BOOK: The Letters of T. S. Eliot, Volume 1: 1898-1922
7.62Mb size Format: txt, pdf, ePub
 
TO
Henry Eliot
 

TS
Houghton

 

23 March 1917

18 Crawford Mansions, Crawford
St,
W.1 W.
1

Dear Henry,

This is only a short note, but it is perhaps better than nothing. I have never written to thank you for the draft of £10 which you sent at a very opportune moment, just in the nick of time to save me from withdrawing my £50 which I have managed to tuck away in a deposit account. Later, father sent me some money. He has been wonderfully good, but it does go against the grain for me to take it; I have taken so much and so thoughtlessly in the past. Just now I am earning £2 10s a week filing balance sheets in Lloyds bank; the work is not exhausting, and the pay may improve; besides, I have my evening class and what writing I do. I sent you a copy of the
New Statesman;
1
I am trying to think of another article now.

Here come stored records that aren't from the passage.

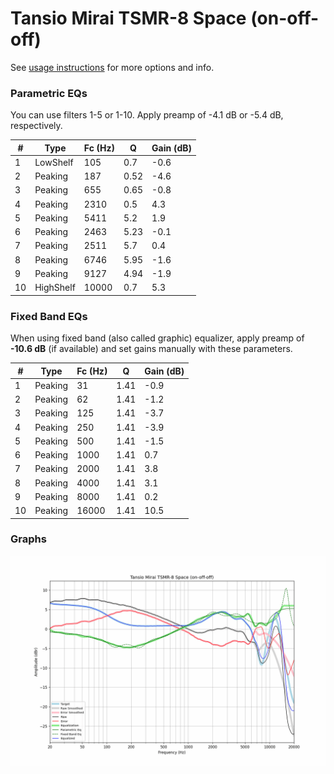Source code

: # Tansio Mirai TSMR-8 Space (on-off-off)
See [usage instructions](https://github.com/jaakkopasanen/AutoEq#usage) for more options and info.

### Parametric EQs
You can use filters 1-5 or 1-10. Apply preamp of -4.1 dB or -5.4 dB, respectively.

|   # | Type      |   Fc (Hz) |    Q |   Gain (dB) |
|-----|-----------|-----------|------|-------------|
|   1 | LowShelf  |       105 | 0.7  |        -0.6 |
|   2 | Peaking   |       187 | 0.52 |        -4.6 |
|   3 | Peaking   |       655 | 0.65 |        -0.8 |
|   4 | Peaking   |      2310 | 0.5  |         4.3 |
|   5 | Peaking   |      5411 | 5.2  |         1.9 |
|   6 | Peaking   |      2463 | 5.23 |        -0.1 |
|   7 | Peaking   |      2511 | 5.7  |         0.4 |
|   8 | Peaking   |      6746 | 5.95 |        -1.6 |
|   9 | Peaking   |      9127 | 4.94 |        -1.9 |
|  10 | HighShelf |     10000 | 0.7  |         5.3 |

### Fixed Band EQs
When using fixed band (also called graphic) equalizer, apply preamp of **-10.6 dB** (if available) and set gains manually with these parameters.

|   # | Type    |   Fc (Hz) |    Q |   Gain (dB) |
|-----|---------|-----------|------|-------------|
|   1 | Peaking |        31 | 1.41 |        -0.9 |
|   2 | Peaking |        62 | 1.41 |        -1.2 |
|   3 | Peaking |       125 | 1.41 |        -3.7 |
|   4 | Peaking |       250 | 1.41 |        -3.9 |
|   5 | Peaking |       500 | 1.41 |        -1.5 |
|   6 | Peaking |      1000 | 1.41 |         0.7 |
|   7 | Peaking |      2000 | 1.41 |         3.8 |
|   8 | Peaking |      4000 | 1.41 |         3.1 |
|   9 | Peaking |      8000 | 1.41 |         0.2 |
|  10 | Peaking |     16000 | 1.41 |        10.5 |

### Graphs
![](./Tansio%20Mirai%20TSMR-8%20Space%20(on-off-off).png)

Remember that every letter you write helps to keep me in touch with America, and that it is fully appreciated by both of us. The world seems a complete nightmare at times; nothing that could happen would be surprising. I wonder if there will ever come a time when we shall look back and find that the period we are living through seems quite unreal in retrospect.

I hope you will not go to Chicago unless you are quite certain it is a better thing. But you might, on the whole, prefer to be back there to living permanently in New York, wouldn’t you?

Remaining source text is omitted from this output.